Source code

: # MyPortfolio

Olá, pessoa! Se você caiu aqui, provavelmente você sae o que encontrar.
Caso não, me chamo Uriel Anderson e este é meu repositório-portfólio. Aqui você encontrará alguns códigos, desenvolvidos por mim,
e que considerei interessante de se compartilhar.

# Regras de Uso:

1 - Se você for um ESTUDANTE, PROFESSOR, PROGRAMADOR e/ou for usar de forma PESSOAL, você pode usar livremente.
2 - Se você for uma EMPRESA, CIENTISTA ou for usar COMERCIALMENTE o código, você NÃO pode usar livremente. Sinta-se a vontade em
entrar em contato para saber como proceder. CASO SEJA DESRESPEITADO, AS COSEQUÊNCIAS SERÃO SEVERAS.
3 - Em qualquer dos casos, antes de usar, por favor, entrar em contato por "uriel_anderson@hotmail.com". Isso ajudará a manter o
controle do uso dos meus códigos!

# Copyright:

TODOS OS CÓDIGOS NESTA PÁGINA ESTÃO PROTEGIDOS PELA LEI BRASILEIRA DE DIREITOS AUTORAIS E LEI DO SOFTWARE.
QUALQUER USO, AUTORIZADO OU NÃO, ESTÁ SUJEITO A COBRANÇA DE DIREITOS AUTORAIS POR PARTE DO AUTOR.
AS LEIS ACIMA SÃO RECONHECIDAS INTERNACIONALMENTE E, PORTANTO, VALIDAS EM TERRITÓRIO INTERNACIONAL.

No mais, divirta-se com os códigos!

Problem requirements >> Only these lines should appear in the reply: the one containing "# Regras de", the last line of the data, and all lines between them, each copied exactly.

Your response >>
# Regras de Uso:

1 - Se você for um ESTUDANTE, PROFESSOR, PROGRAMADOR e/ou for usar de forma PESSOAL, você pode usar livremente.
2 - Se você for uma EMPRESA, CIENTISTA ou for usar COMERCIALMENTE o código, você NÃO pode usar livremente. Sinta-se a vontade em
entrar em contato para saber como proceder. CASO SEJA DESRESPEITADO, AS COSEQUÊNCIAS SERÃO SEVERAS.
3 - Em qualquer dos casos, antes de usar, por favor, entrar em contato por "uriel_anderson@hotmail.com". Isso ajudará a manter o
controle do uso dos meus códigos!

# Copyright:

TODOS OS CÓDIGOS NESTA PÁGINA ESTÃO PROTEGIDOS PELA LEI BRASILEIRA DE DIREITOS AUTORAIS E LEI DO SOFTWARE.
QUALQUER USO, AUTORIZADO OU NÃO, ESTÁ SUJEITO A COBRANÇA DE DIREITOS AUTORAIS POR PARTE DO AUTOR.
AS LEIS ACIMA SÃO RECONHECIDAS INTERNACIONALMENTE E, PORTANTO, VALIDAS EM TERRITÓRIO INTERNACIONAL.

No mais, divirta-se com os códigos!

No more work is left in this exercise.